In 2009, the New York Post criticized the charity, questioning the compensation it paid McDonald. In a response letter, the chairman of The Doe Fund's board of directors wrote that their executive compensation is comparable to other non-profit organizations of a similar size and complexity. The Better Business Bureau (BBB) said that The Doe Fund meets all 20 BBB Standards for Charity Accountability, and that McDonald's salary is less than 1% of the organization's operating budget.

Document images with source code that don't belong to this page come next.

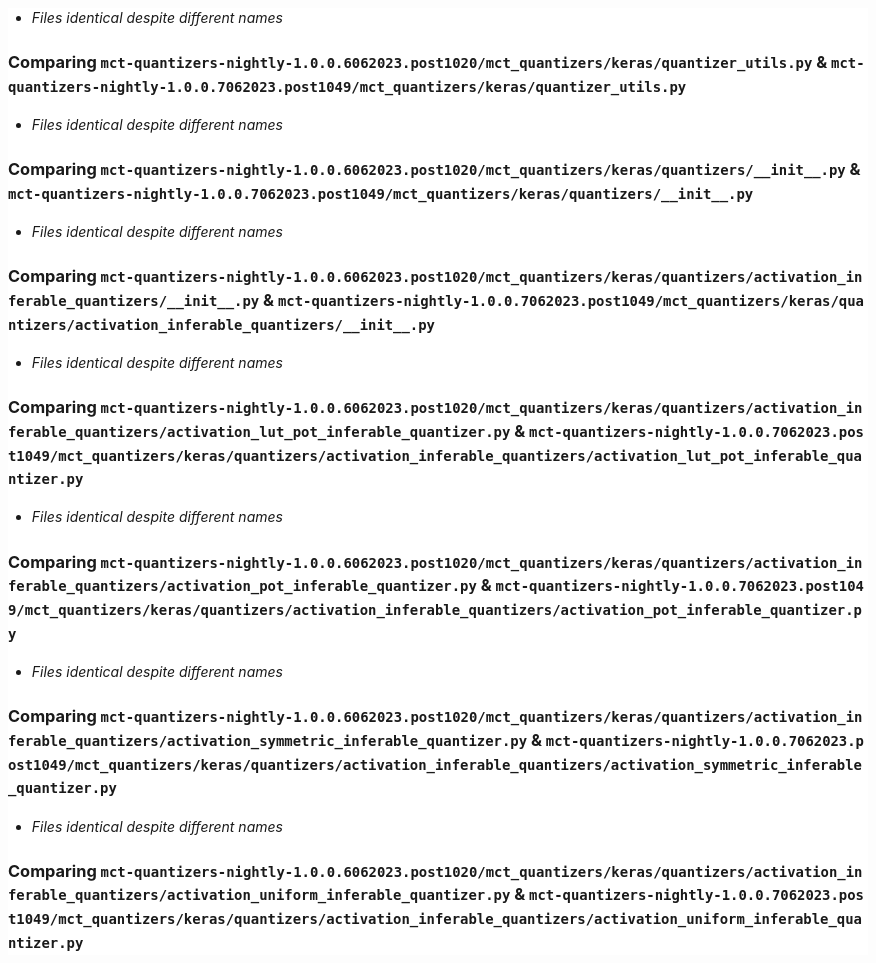  * *Files identical despite different names*

### Comparing `mct-quantizers-nightly-1.0.0.6062023.post1020/mct_quantizers/keras/quantizer_utils.py` & `mct-quantizers-nightly-1.0.0.7062023.post1049/mct_quantizers/keras/quantizer_utils.py`

 * *Files identical despite different names*

### Comparing `mct-quantizers-nightly-1.0.0.6062023.post1020/mct_quantizers/keras/quantizers/__init__.py` & `mct-quantizers-nightly-1.0.0.7062023.post1049/mct_quantizers/keras/quantizers/__init__.py`

 * *Files identical despite different names*

### Comparing `mct-quantizers-nightly-1.0.0.6062023.post1020/mct_quantizers/keras/quantizers/activation_inferable_quantizers/__init__.py` & `mct-quantizers-nightly-1.0.0.7062023.post1049/mct_quantizers/keras/quantizers/activation_inferable_quantizers/__init__.py`

 * *Files identical despite different names*

### Comparing `mct-quantizers-nightly-1.0.0.6062023.post1020/mct_quantizers/keras/quantizers/activation_inferable_quantizers/activation_lut_pot_inferable_quantizer.py` & `mct-quantizers-nightly-1.0.0.7062023.post1049/mct_quantizers/keras/quantizers/activation_inferable_quantizers/activation_lut_pot_inferable_quantizer.py`

 * *Files identical despite different names*

### Comparing `mct-quantizers-nightly-1.0.0.6062023.post1020/mct_quantizers/keras/quantizers/activation_inferable_quantizers/activation_pot_inferable_quantizer.py` & `mct-quantizers-nightly-1.0.0.7062023.post1049/mct_quantizers/keras/quantizers/activation_inferable_quantizers/activation_pot_inferable_quantizer.py`

 * *Files identical despite different names*

### Comparing `mct-quantizers-nightly-1.0.0.6062023.post1020/mct_quantizers/keras/quantizers/activation_inferable_quantizers/activation_symmetric_inferable_quantizer.py` & `mct-quantizers-nightly-1.0.0.7062023.post1049/mct_quantizers/keras/quantizers/activation_inferable_quantizers/activation_symmetric_inferable_quantizer.py`

 * *Files identical despite different names*

### Comparing `mct-quantizers-nightly-1.0.0.6062023.post1020/mct_quantizers/keras/quantizers/activation_inferable_quantizers/activation_uniform_inferable_quantizer.py` & `mct-quantizers-nightly-1.0.0.7062023.post1049/mct_quantizers/keras/quantizers/activation_inferable_quantizers/activation_uniform_inferable_quantizer.py`
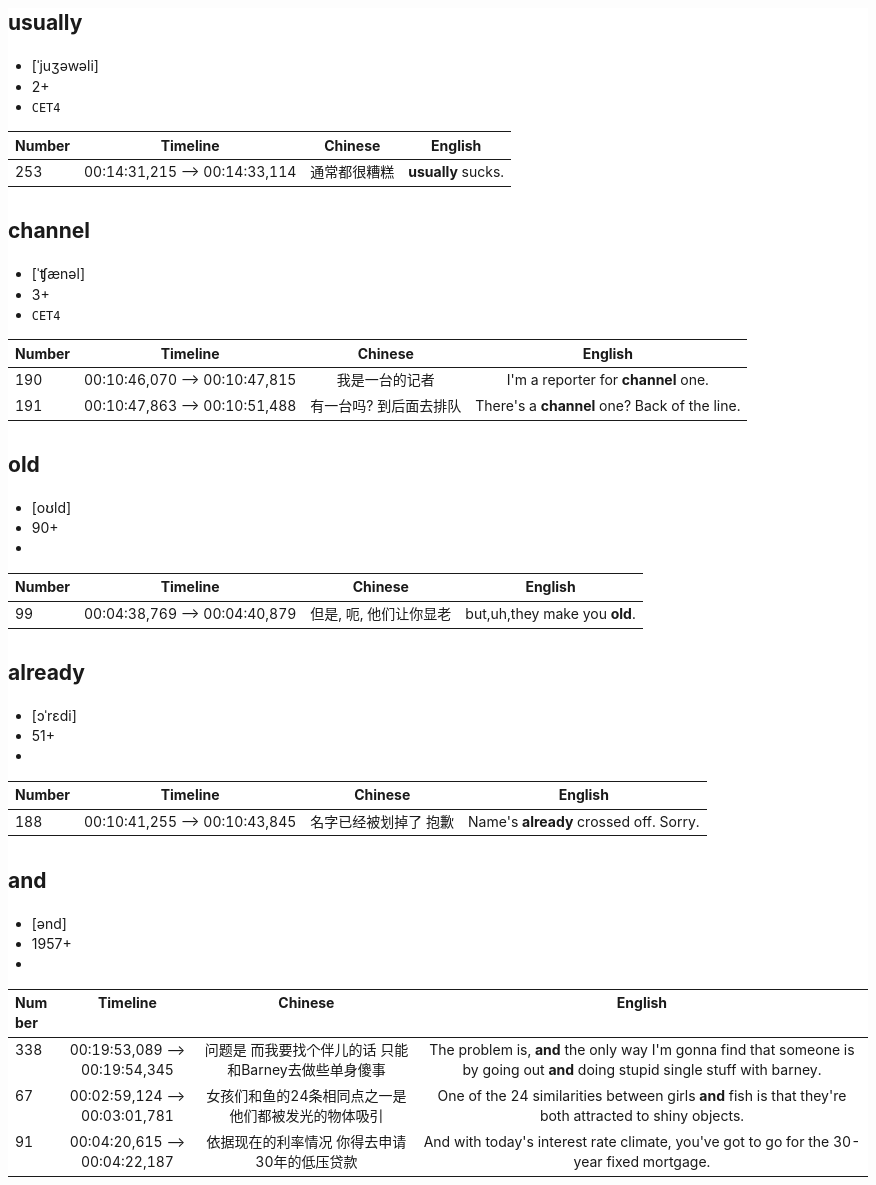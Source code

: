 ## usually
* [ˈjuʒəwəli] 
* 2+
* `CET4` 


| Number  | Timeline  | Chinese  | English  | 
| :-------- | :---------: | :---------: | :---------: | 
|253|00:14:31,215 --> 00:14:33,114|通常都很糟糕 |<b>usually</b> sucks. |

## channel
* [ˈʧænəl] 
* 3+
* `CET4` 


| Number  | Timeline  | Chinese  | English  | 
| :-------- | :---------: | :---------: | :---------: | 
|190|00:10:46,070 --> 00:10:47,815|我是一台的记者 |I'm a reporter for <b>channel</b> one. |
|191|00:10:47,863 --> 00:10:51,488|有一台吗? 到后面去排队 |There's a <b>channel</b> one? Back of the line. |

## old
* [oʊld] 
* 90+
* 


| Number  | Timeline  | Chinese  | English  | 
| :-------- | :---------: | :---------: | :---------: | 
|99|00:04:38,769 --> 00:04:40,879|但是, 呃, 他们让你显老 |but,uh,they make you <b>old</b>. |

## already
* [ɔˈrɛdi] 
* 51+
* 


| Number  | Timeline  | Chinese  | English  | 
| :-------- | :---------: | :---------: | :---------: | 
|188|00:10:41,255 --> 00:10:43,845|名字已经被划掉了 抱歉 |Name's <b>already</b> crossed off. Sorry. |

## and
* [ənd] 
* 1957+
* 


| Number  | Timeline  | Chinese  | English  | 
| :-------- | :---------: | :---------: | :---------: | 
|338|00:19:53,089 --> 00:19:54,345|问题是 而我要找个伴儿的话 只能和Barney去做些单身傻事 |The problem is, <b>and</b> the only way I'm gonna find that someone is by going out <b>and</b> doing stupid single stuff with barney. |
|67|00:02:59,124 --> 00:03:01,781|女孩们和鱼的24条相同点之一是 他们都被发光的物体吸引 |One of the 24 similarities between girls <b>and</b> fish is that they're both attracted to shiny objects. |
|91|00:04:20,615 --> 00:04:22,187|依据现在的利率情况 你得去申请30年的低压贷款 |And with today's interest rate climate, you've got to go for the 30-year fixed mortgage. |
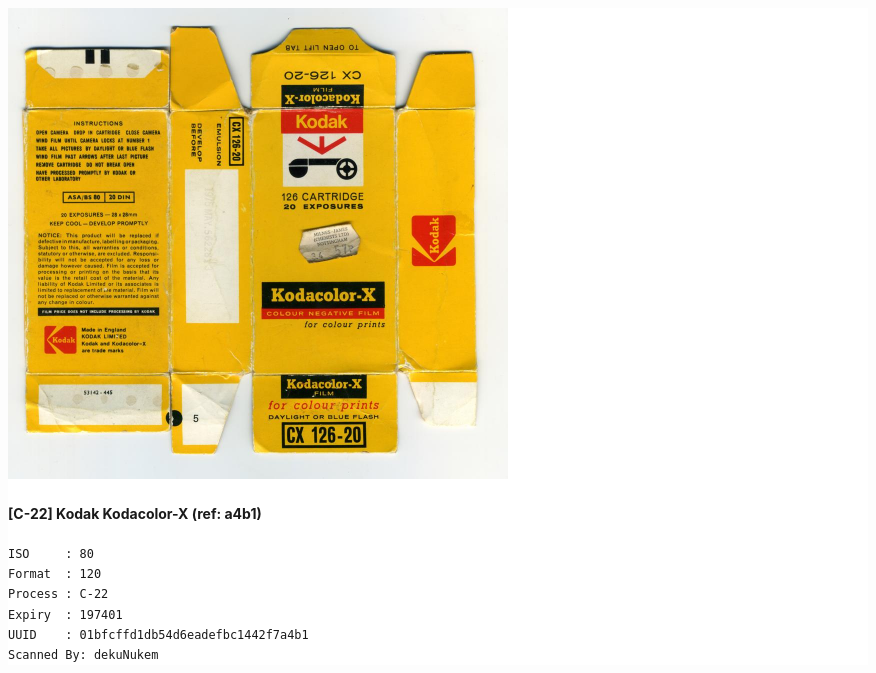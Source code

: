 <a href="./archive/00024_000.jpg">
	<img src="./lowres/00024_000.jpg" alt="Kodak Kodacolor-X 126 film_box_outside" loading="lazy" width="500" />
</a>

#### [C-22] Kodak Kodacolor-X (ref: a4b1)

```
ISO     : 80
Format  : 120
Process : C-22
Expiry  : 197401
UUID    : 01bfcffd1db54d6eadefbc1442f7a4b1
Scanned By: dekuNukem
```
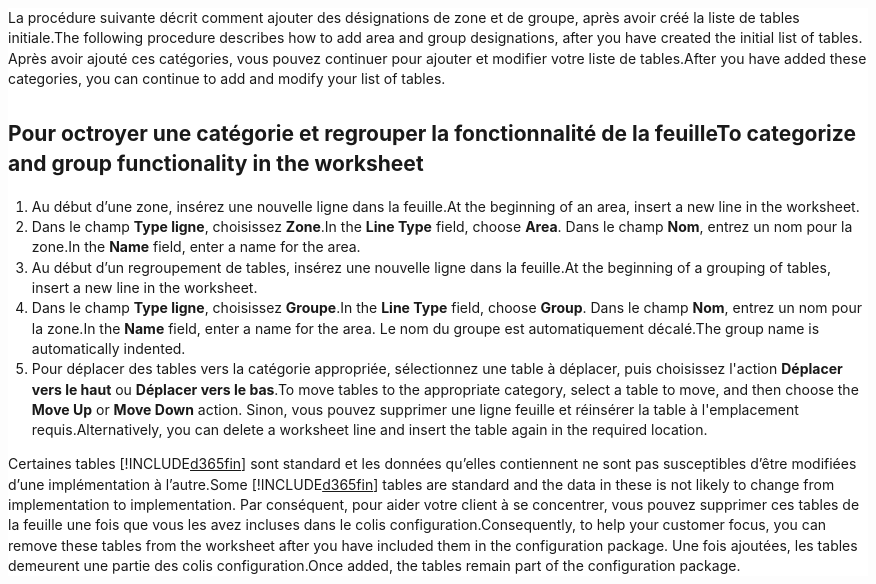 
<span data-ttu-id="6d3ca-188">La procédure suivante décrit comment ajouter des désignations de zone et de groupe, après avoir créé la liste de tables initiale.</span><span class="sxs-lookup"><span data-stu-id="6d3ca-188">The following procedure describes how to add area and group designations, after you have created the initial list of tables.</span></span> <span data-ttu-id="6d3ca-189">Après avoir ajouté ces catégories, vous pouvez continuer pour ajouter et modifier votre liste de tables.</span><span class="sxs-lookup"><span data-stu-id="6d3ca-189">After you have added these categories, you can continue to add and modify your list of tables.</span></span>  

## <a name="to-categorize-and-group-functionality-in-the-worksheet"></a><span data-ttu-id="6d3ca-190">Pour octroyer une catégorie et regrouper la fonctionnalité de la feuille</span><span class="sxs-lookup"><span data-stu-id="6d3ca-190">To categorize and group functionality in the worksheet</span></span>  
1. <span data-ttu-id="6d3ca-191">Au début d’une zone, insérez une nouvelle ligne dans la feuille.</span><span class="sxs-lookup"><span data-stu-id="6d3ca-191">At the beginning of an area, insert a new line in the worksheet.</span></span>  
2. <span data-ttu-id="6d3ca-192">Dans le champ **Type ligne**, choisissez **Zone**.</span><span class="sxs-lookup"><span data-stu-id="6d3ca-192">In the **Line Type** field, choose **Area**.</span></span> <span data-ttu-id="6d3ca-193">Dans le champ **Nom**, entrez un nom pour la zone.</span><span class="sxs-lookup"><span data-stu-id="6d3ca-193">In the **Name** field, enter a name for the area.</span></span>  
3. <span data-ttu-id="6d3ca-194">Au début d’un regroupement de tables, insérez une nouvelle ligne dans la feuille.</span><span class="sxs-lookup"><span data-stu-id="6d3ca-194">At the beginning of a grouping of tables, insert a new line in the worksheet.</span></span>  
4. <span data-ttu-id="6d3ca-195">Dans le champ **Type ligne**, choisissez **Groupe**.</span><span class="sxs-lookup"><span data-stu-id="6d3ca-195">In the **Line Type** field, choose **Group**.</span></span> <span data-ttu-id="6d3ca-196">Dans le champ **Nom**, entrez un nom pour la zone.</span><span class="sxs-lookup"><span data-stu-id="6d3ca-196">In the **Name** field, enter a name for the area.</span></span> <span data-ttu-id="6d3ca-197">Le nom du groupe est automatiquement décalé.</span><span class="sxs-lookup"><span data-stu-id="6d3ca-197">The group name is automatically indented.</span></span>  
5. <span data-ttu-id="6d3ca-198">Pour déplacer des tables vers la catégorie appropriée, sélectionnez une table à déplacer, puis choisissez l'action **Déplacer vers le haut** ou **Déplacer vers le bas**.</span><span class="sxs-lookup"><span data-stu-id="6d3ca-198">To move tables to the appropriate category, select a table to move, and then choose the **Move Up** or **Move Down** action.</span></span> <span data-ttu-id="6d3ca-199">Sinon, vous pouvez supprimer une ligne feuille et réinsérer la table à l'emplacement requis.</span><span class="sxs-lookup"><span data-stu-id="6d3ca-199">Alternatively, you can delete a worksheet line and insert the table again in the required location.</span></span>  

<span data-ttu-id="6d3ca-200">Certaines tables [!INCLUDE[d365fin](includes/d365fin_md.md)] sont standard et les données qu’elles contiennent ne sont pas susceptibles d’être modifiées d’une implémentation à l’autre.</span><span class="sxs-lookup"><span data-stu-id="6d3ca-200">Some [!INCLUDE[d365fin](includes/d365fin_md.md)] tables are standard and the data in these is not likely to change from implementation to implementation.</span></span> <span data-ttu-id="6d3ca-201">Par conséquent, pour aider votre client à se concentrer, vous pouvez supprimer ces tables de la feuille une fois que vous les avez incluses dans le colis configuration.</span><span class="sxs-lookup"><span data-stu-id="6d3ca-201">Consequently, to help your customer focus, you can remove these tables from the worksheet after you have included them in the configuration package.</span></span> <span data-ttu-id="6d3ca-202">Une fois ajoutées, les tables demeurent une partie des colis configuration.</span><span class="sxs-lookup"><span data-stu-id="6d3ca-202">Once added, the tables remain part of the configuration package.</span></span>  
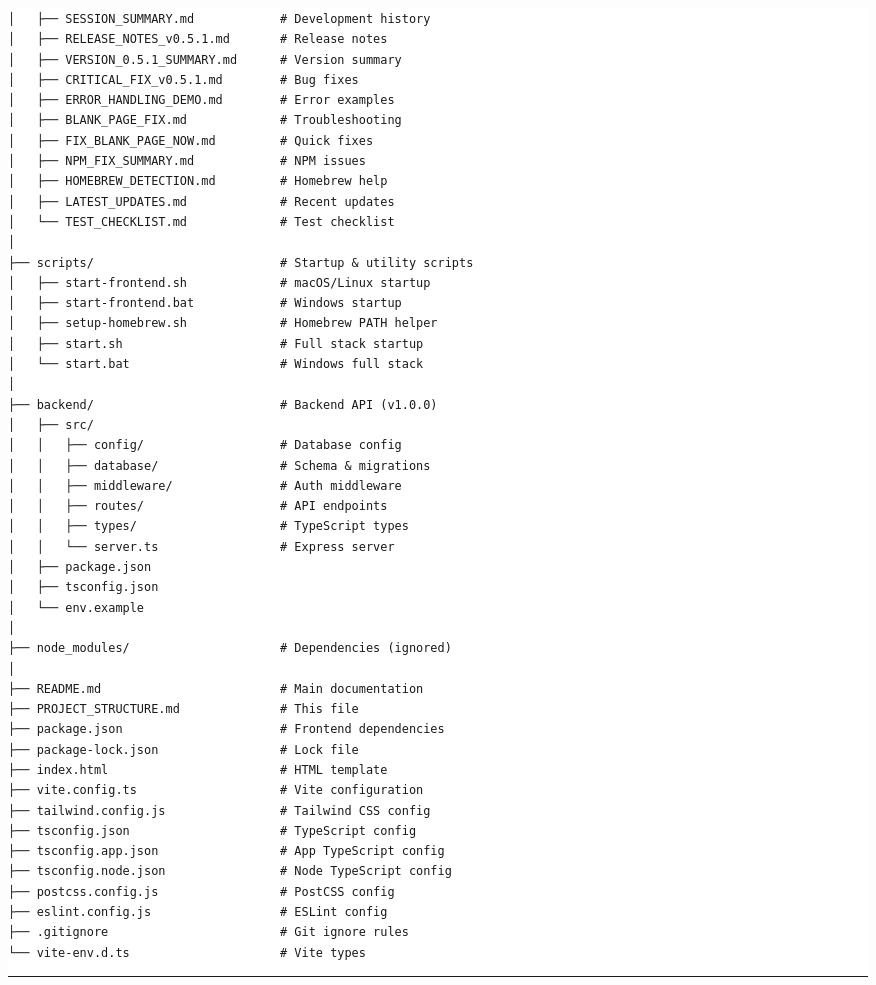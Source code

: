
 ```
│   ├── SESSION_SUMMARY.md            # Development history
│   ├── RELEASE_NOTES_v0.5.1.md       # Release notes
│   ├── VERSION_0.5.1_SUMMARY.md      # Version summary
│   ├── CRITICAL_FIX_v0.5.1.md        # Bug fixes
│   ├── ERROR_HANDLING_DEMO.md        # Error examples
│   ├── BLANK_PAGE_FIX.md             # Troubleshooting
│   ├── FIX_BLANK_PAGE_NOW.md         # Quick fixes
│   ├── NPM_FIX_SUMMARY.md            # NPM issues
│   ├── HOMEBREW_DETECTION.md         # Homebrew help
│   ├── LATEST_UPDATES.md             # Recent updates
│   └── TEST_CHECKLIST.md             # Test checklist
│
├── scripts/                          # Startup & utility scripts
│   ├── start-frontend.sh             # macOS/Linux startup
│   ├── start-frontend.bat            # Windows startup
│   ├── setup-homebrew.sh             # Homebrew PATH helper
│   ├── start.sh                      # Full stack startup
│   └── start.bat                     # Windows full stack
│
├── backend/                          # Backend API (v1.0.0)
│   ├── src/
│   │   ├── config/                   # Database config
│   │   ├── database/                 # Schema & migrations
│   │   ├── middleware/               # Auth middleware
│   │   ├── routes/                   # API endpoints
│   │   ├── types/                    # TypeScript types
│   │   └── server.ts                 # Express server
│   ├── package.json
│   ├── tsconfig.json
│   └── env.example
│
├── node_modules/                     # Dependencies (ignored)
│
├── README.md                         # Main documentation
├── PROJECT_STRUCTURE.md              # This file
├── package.json                      # Frontend dependencies
├── package-lock.json                 # Lock file
├── index.html                        # HTML template
├── vite.config.ts                    # Vite configuration
├── tailwind.config.js                # Tailwind CSS config
├── tsconfig.json                     # TypeScript config
├── tsconfig.app.json                 # App TypeScript config
├── tsconfig.node.json                # Node TypeScript config
├── postcss.config.js                 # PostCSS config
├── eslint.config.js                  # ESLint config
├── .gitignore                        # Git ignore rules
└── vite-env.d.ts                     # Vite types
```

---
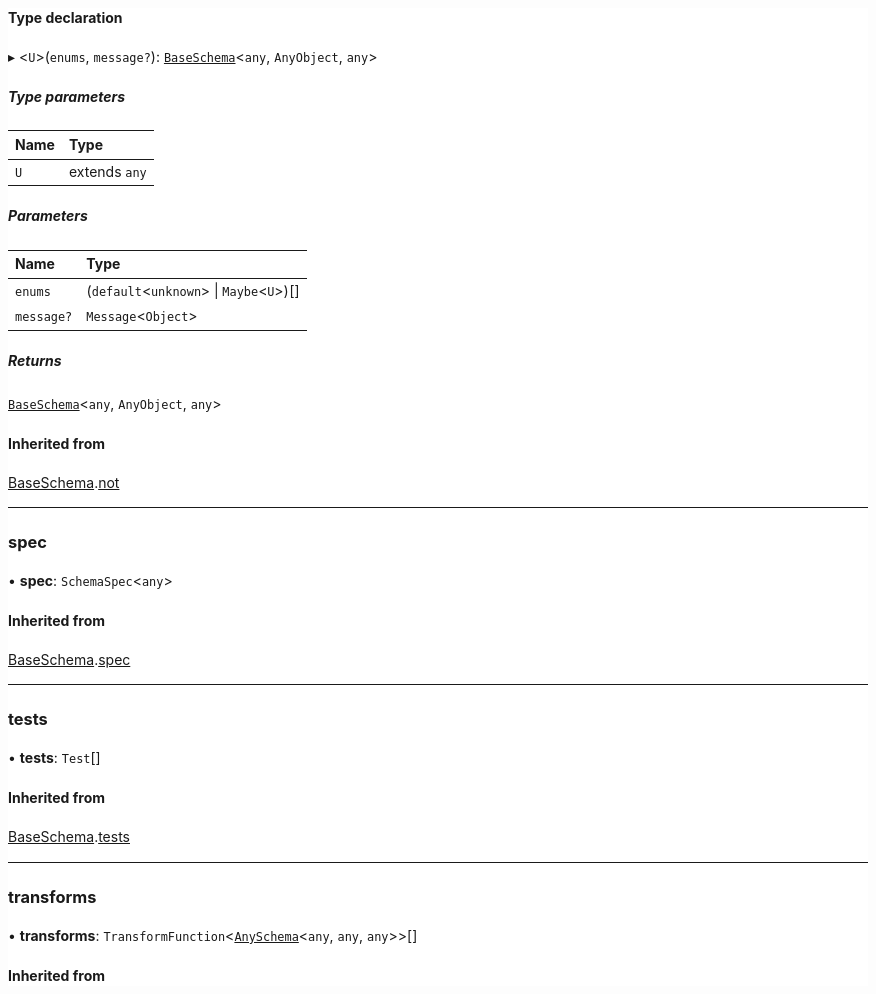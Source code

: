 #### Type declaration

▸ <`U`\>(`enums`, `message?`): [`BaseSchema`](yup.BaseSchema.md)<`any`, `AnyObject`, `any`\>

##### Type parameters

| Name | Type |
| :------ | :------ |
| `U` | extends `any` |

##### Parameters

| Name | Type |
| :------ | :------ |
| `enums` | (`default`<`unknown`\> \| `Maybe`<`U`\>)[] |
| `message?` | `Message`<`Object`\> |

##### Returns

[`BaseSchema`](yup.BaseSchema.md)<`any`, `AnyObject`, `any`\>

#### Inherited from

[BaseSchema](yup.BaseSchema.md).[not](yup.BaseSchema.md#not)

___

### spec

• **spec**: `SchemaSpec`<`any`\>

#### Inherited from

[BaseSchema](yup.BaseSchema.md).[spec](yup.BaseSchema.md#spec)

___

### tests

• **tests**: `Test`[]

#### Inherited from

[BaseSchema](yup.BaseSchema.md).[tests](yup.BaseSchema.md#tests)

___

### transforms

• **transforms**: `TransformFunction`<[`AnySchema`](../modules/yup.md#anyschema)<`any`, `any`, `any`\>\>[]

#### Inherited from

A 2010 report by The New York Times questioned whether donations to The Doe Fund by New York City Mayor Michael Bloomberg or his charities were an attempt to influence testimony in support of Bloomberg's 2008 bid to overturn term limits. After Bloomberg's requests for testimony from charities he supported, McDonald and about 20 Doe Fund employees testified in City Council hearings in favor of easing term limits. Bloomberg had been a Doe Fund supporter since "long before he first ran for office," according to a mayoral spokesman, and had made large contributions in the years before and after the hearing. A Doe Fund spokesman quoted in the report said McDonald had given continued "vocal opposition to term limits" for city officials since 1993 when he supported the Coalition for Voters Choice in its unsuccessful efforts to prevent the term limits measure from becoming law.